Depending on your country of choice, cost of living expenses abroad can differ dramatically depending on how your domestic currency is weighed in your host country. Exchange rates are constantly changing depending on various economic factors, like inflation or supply and demand. For instance, if you desire to study abroad in Europe, you will find that your U.S. dollar is worth slightly less than the Euro, meaning you'll be spending a little more than you're used to on your daily purchases. On the other hand, if you hope to study abroad in Vietnam, you will find that your dollar is worth more than the host currency, having the opposite effect on your wallet. While this doesn't necessarily mean you should change your dream location, this is something you will want to take into account when setting up your personal budget.

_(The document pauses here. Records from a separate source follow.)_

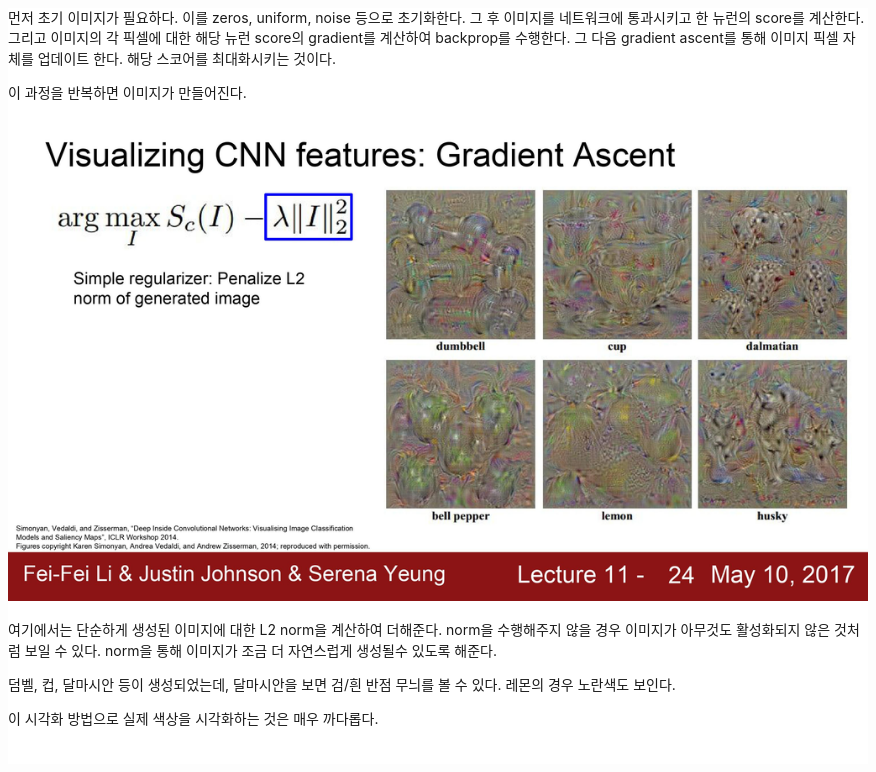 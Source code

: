 먼저 초기 이미지가 필요하다. 이를 zeros, uniform, noise 등으로 초기화한다. 그 후 이미지를 네트워크에 통과시키고 한 뉴런의 score를 계산한다. 그리고 이미지의 각 픽셀에 대한 해당 뉴런 score의 gradient를 계산하여 backprop를 수행한다. 그 다음 gradient ascent를 통해 이미지 픽셀 자체를 업데이트 한다. 해당 스코어를 최대화시키는 것이다.

이 과정을 반복하면 이미지가 만들어진다.

![image](/assets/img/cs231n/2021-11-03/0024.jpg)

여기에서는 단순하게 생성된 이미지에 대한 L2 norm을 계산하여 더해준다. norm을 수행해주지 않을 경우 이미지가 아무것도 활성화되지 않은 것처럼 보일 수 있다. norm을 통해 이미지가 조금 더 자연스럽게 생성될수 있도록 해준다.

덤벨, 컵, 달마시안 등이 생성되었는데, 달마시안을 보면 검/흰 반점 무늬를 볼 수 있다. 레몬의 경우 노란색도 보인다.

이 시각화 방법으로 실제 색상을 시각화하는 것은 매우 까다롭다.

<br>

Getting familiar with the types of programs available to you is imperative. There are typically two main outlets for choosing a program, the first being ISEP. Students who attend universities that are partnered with ISEP (a non-profit organization which connects students at partnered universities to their network of universities across the globe) can choose exchange and/or direct programs to any university within ISEP's network of partners. The ultimate benefit of ISEP is the sheer number of universities available to you. The other option, university partner exchange programs, are programs in which your home university has a direct international exchange partnership with a specific university in a different part of the world. While you may have less flexibility in choosing a country or specific location, these programs tend to be cheaper and more reliable, as these partnerships are usually based on years of trust between the universities. Choose the option which fits your priorities best.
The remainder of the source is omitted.